Joint Relay Antenna Selection and Zero-Forcing Spatial Multiplexing for MIMO Two-Way Relay with Physical-Layer Network Coding

We consider a multiple-input multiple-output (MIMO) two-way relay network with two N-T-antenna (N-T >= 2) end nodes and one dedicated N-R-antenna (N-R > N-T) relay node. A physical-layer network coding (PNC) based joint relay antenna selection and zero-forcing (ZF) spatial multiplexing scheme is proposed to support N-T streams of bidirectional data exchanging with the help of N-T out of N-R selected antennas at the relay node.
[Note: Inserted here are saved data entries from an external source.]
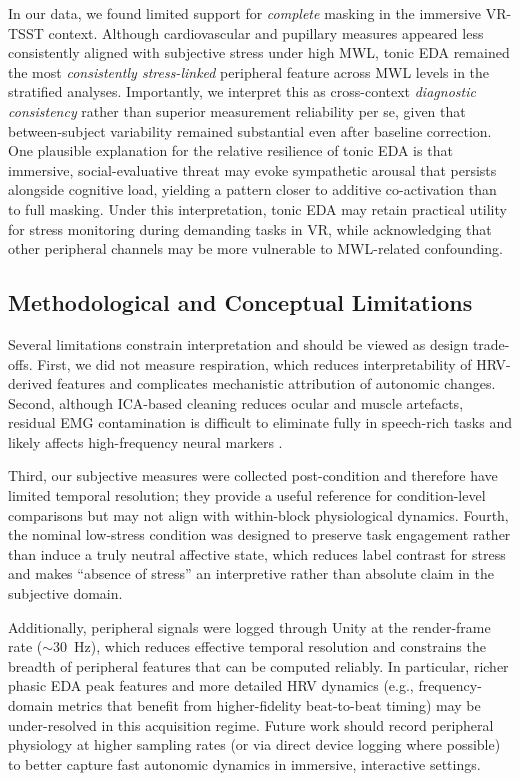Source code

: \documentclass[lettersize,journal]{IEEEtran}
\begin{document}
In our data, we found limited support for \emph{complete} masking in the immersive VR-TSST context. Although cardiovascular and pupillary measures appeared less consistently aligned with subjective stress under high MWL, tonic EDA remained the most \emph{consistently stress-linked} peripheral feature across MWL levels in the stratified analyses. Importantly, we interpret this as cross-context \emph{diagnostic consistency} rather than superior measurement reliability per se, given that between-subject variability remained substantial even after baseline correction. One plausible explanation for the relative resilience of tonic EDA is that immersive, social-evaluative threat may evoke sympathetic arousal that persists alongside cognitive load, yielding a pattern closer to additive co-activation than to full masking. Under this interpretation, tonic EDA may retain practical utility for stress monitoring during demanding tasks in VR, while acknowledging that other peripheral channels may be more vulnerable to MWL-related confounding.

\subsection{Methodological and Conceptual Limitations}
Several limitations constrain interpretation and should be viewed as design trade-offs. First, we did not measure respiration, which reduces interpretability of HRV-derived features and complicates mechanistic attribution of autonomic changes. Second, although ICA-based cleaning reduces ocular and muscle artefacts, residual EMG contamination is difficult to eliminate fully in speech-rich tasks and likely affects high-frequency neural markers \cite{goncharovaEMGContaminationEEG2003}.

Third, our subjective measures were collected post-condition and therefore have limited temporal resolution; they provide a useful reference for condition-level comparisons but may not align with within-block physiological dynamics. Fourth, the nominal low-stress condition was designed to preserve task engagement rather than induce a truly neutral affective state, which reduces label contrast for stress and makes ``absence of stress'' an interpretive rather than absolute claim in the subjective domain.

Additionally, peripheral signals were logged through Unity at the render-frame rate (\(\sim\)30~Hz), which reduces effective temporal resolution and constrains the breadth of peripheral features that can be computed reliably. In particular, richer phasic EDA peak features and more detailed HRV dynamics (e.g., frequency-domain metrics that benefit from higher-fidelity beat-to-beat timing) may be under-resolved in this acquisition regime. Future work should record peripheral physiology at higher sampling rates (or via direct device logging where possible) to better capture fast autonomic dynamics in immersive, interactive settings.
\end{document}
The optimum relay antennas are selected by a Max-Min criterion with respect to the post-processing SNR of the whole system and then the linear ZF based MIMO two-way relay transmission is achieved with the help of the selected relay antennas. The optimum relay antenna selection not only fulfills the ZF based scheme's requirement on the number of effective relay antennas but also provides an end-to-end diversity advantage to the N-T streams of bidirectional data exchanging with linear transceiver at each end node. The diversity order of the proposed scheme is analyzed. Explicit diversity order d = N-R - 1 is obtained theoretically for N-T = 2 streams of bidirectional data exchanging. For N-T >= 2 cases, a conjecture that d = N-R - N-T + 1 is obtained based on simulation results.